EXERCISE DESCRIPTION: The word "California" appears in some lines of the entries. Say how many, and give nothing but the number.

INPUT RECORDS: Begin

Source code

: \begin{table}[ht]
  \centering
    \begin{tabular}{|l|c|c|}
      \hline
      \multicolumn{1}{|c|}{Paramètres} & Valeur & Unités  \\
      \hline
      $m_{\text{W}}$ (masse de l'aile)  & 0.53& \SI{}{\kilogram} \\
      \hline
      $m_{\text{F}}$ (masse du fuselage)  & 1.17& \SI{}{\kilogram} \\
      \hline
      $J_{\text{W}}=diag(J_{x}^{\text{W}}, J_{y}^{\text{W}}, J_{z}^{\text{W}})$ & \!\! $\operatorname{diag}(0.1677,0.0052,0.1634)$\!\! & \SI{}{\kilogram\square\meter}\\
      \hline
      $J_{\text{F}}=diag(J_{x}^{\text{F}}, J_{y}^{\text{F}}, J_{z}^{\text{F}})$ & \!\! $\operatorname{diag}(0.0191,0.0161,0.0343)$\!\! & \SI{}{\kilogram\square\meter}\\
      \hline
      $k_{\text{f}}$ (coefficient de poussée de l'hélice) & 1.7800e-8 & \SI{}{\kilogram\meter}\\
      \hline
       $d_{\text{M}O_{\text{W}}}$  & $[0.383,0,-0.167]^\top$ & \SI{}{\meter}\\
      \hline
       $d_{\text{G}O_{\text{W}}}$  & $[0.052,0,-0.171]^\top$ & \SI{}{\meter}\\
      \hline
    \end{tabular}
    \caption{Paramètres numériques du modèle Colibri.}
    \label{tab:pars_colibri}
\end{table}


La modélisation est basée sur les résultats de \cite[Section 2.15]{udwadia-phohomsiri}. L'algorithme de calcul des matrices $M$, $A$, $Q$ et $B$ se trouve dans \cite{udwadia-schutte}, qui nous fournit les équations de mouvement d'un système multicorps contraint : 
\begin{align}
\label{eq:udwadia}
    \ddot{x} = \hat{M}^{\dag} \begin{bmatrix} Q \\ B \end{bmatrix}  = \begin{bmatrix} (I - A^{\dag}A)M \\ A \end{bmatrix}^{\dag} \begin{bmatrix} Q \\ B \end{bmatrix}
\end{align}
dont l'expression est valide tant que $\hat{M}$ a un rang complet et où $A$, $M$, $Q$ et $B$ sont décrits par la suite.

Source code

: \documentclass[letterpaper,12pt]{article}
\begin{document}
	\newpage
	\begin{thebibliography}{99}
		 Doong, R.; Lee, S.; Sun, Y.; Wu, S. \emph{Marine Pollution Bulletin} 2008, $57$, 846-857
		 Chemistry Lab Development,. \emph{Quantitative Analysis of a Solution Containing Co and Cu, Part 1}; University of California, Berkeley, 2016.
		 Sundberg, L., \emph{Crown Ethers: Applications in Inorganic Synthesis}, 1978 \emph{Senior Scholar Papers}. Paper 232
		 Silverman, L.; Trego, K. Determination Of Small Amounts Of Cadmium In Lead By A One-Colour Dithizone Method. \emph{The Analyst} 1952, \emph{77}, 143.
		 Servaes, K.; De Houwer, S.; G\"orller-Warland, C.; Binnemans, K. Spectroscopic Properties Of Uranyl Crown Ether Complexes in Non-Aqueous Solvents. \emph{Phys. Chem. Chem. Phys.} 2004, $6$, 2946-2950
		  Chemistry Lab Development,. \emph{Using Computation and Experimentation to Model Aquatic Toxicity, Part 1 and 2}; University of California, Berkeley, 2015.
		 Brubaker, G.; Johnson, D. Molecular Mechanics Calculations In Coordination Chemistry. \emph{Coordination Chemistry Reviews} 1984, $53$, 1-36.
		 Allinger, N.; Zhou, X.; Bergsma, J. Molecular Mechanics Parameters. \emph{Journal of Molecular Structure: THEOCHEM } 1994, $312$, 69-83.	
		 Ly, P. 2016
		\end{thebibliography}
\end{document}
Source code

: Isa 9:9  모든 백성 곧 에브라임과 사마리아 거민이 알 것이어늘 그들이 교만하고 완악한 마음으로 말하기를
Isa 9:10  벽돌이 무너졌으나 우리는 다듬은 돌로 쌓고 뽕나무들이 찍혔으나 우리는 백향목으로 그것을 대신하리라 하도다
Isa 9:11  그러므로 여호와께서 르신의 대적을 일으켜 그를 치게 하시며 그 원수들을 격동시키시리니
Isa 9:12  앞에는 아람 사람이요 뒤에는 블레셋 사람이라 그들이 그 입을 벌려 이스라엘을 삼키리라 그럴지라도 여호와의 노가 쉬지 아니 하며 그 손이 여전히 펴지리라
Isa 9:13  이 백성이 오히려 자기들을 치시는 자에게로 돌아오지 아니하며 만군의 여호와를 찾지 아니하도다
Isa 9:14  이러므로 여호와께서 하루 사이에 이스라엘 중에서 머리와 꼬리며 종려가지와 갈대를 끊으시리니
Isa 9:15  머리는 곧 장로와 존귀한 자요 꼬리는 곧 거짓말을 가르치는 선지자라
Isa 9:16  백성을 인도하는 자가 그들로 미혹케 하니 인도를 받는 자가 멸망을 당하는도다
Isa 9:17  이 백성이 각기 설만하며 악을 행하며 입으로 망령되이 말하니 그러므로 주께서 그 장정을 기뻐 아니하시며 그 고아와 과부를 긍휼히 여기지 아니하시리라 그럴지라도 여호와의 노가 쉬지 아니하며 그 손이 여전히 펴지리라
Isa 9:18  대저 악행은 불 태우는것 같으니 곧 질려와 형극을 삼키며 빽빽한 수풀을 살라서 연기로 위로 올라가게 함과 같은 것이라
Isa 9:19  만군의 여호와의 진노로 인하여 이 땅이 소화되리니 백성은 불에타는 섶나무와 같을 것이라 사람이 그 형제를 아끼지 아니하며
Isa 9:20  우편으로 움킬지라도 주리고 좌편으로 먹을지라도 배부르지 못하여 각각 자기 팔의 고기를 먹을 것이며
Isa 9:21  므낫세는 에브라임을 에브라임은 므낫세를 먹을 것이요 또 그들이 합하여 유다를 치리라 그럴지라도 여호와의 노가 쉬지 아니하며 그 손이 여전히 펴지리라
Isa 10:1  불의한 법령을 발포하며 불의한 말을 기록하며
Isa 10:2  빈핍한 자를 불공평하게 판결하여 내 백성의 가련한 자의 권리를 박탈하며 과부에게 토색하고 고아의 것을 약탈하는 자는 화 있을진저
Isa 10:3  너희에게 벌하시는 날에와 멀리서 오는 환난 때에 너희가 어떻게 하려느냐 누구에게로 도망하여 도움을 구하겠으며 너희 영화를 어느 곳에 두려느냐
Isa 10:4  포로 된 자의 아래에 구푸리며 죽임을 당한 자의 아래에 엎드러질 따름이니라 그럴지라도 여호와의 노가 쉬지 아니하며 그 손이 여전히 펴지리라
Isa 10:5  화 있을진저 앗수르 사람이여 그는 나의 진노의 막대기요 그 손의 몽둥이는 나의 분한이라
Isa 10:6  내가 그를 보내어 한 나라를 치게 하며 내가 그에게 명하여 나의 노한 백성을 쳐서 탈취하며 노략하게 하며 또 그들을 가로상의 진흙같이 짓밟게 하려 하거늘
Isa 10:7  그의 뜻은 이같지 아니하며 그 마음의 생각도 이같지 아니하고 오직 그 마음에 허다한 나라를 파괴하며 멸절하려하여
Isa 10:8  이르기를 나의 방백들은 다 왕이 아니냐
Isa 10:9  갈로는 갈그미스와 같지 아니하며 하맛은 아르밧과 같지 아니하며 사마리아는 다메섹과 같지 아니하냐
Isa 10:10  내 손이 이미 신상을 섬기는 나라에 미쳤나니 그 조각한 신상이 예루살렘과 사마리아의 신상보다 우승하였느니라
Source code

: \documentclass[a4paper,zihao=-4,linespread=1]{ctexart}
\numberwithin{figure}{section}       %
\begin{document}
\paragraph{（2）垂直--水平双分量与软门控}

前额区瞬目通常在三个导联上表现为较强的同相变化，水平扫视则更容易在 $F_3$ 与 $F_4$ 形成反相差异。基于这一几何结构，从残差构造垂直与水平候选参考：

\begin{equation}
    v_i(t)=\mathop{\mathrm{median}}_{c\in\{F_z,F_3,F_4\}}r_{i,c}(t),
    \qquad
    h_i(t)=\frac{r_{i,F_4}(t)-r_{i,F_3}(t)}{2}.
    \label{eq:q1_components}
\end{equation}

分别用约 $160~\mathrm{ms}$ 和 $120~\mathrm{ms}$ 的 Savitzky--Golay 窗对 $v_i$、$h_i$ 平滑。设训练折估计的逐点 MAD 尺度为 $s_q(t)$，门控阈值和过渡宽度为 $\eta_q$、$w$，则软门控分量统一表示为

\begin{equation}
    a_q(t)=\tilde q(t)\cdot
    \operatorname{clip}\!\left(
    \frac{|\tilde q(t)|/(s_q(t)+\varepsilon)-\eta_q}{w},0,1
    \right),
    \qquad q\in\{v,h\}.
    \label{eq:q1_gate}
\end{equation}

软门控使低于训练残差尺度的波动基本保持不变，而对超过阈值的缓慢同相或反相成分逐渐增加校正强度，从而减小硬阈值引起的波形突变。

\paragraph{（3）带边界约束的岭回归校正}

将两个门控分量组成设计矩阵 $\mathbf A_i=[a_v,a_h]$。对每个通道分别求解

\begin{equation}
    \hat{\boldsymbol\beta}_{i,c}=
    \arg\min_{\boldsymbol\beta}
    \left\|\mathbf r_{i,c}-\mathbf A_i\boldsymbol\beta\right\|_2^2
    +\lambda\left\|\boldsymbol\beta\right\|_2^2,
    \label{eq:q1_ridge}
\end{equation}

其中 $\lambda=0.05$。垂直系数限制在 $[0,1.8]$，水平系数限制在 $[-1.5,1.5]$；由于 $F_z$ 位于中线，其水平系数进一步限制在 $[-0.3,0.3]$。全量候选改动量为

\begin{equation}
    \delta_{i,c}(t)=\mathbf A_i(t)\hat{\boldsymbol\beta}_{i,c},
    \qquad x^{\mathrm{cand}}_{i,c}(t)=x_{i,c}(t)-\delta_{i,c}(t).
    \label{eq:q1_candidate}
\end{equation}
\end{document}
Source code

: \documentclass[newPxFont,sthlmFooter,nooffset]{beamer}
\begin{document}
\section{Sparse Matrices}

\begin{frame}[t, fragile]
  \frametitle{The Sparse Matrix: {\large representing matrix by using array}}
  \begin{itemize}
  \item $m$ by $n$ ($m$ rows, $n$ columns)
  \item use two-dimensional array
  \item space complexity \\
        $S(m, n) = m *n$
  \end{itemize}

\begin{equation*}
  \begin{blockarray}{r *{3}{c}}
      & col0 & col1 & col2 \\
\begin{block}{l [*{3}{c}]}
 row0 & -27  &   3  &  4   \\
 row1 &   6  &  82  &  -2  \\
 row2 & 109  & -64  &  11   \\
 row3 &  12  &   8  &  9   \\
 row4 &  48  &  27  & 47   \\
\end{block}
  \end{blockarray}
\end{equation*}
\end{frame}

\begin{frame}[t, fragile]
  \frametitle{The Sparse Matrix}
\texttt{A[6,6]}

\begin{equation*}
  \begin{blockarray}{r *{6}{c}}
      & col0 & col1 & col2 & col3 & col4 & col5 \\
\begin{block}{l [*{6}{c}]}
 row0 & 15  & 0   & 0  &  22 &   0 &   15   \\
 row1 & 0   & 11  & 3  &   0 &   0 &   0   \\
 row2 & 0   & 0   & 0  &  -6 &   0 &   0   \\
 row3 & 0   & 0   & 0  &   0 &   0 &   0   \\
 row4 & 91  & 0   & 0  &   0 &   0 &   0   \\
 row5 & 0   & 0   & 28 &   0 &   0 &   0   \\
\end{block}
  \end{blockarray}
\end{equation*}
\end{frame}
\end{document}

INPUT RECORDS: End

THE ANSWER: 2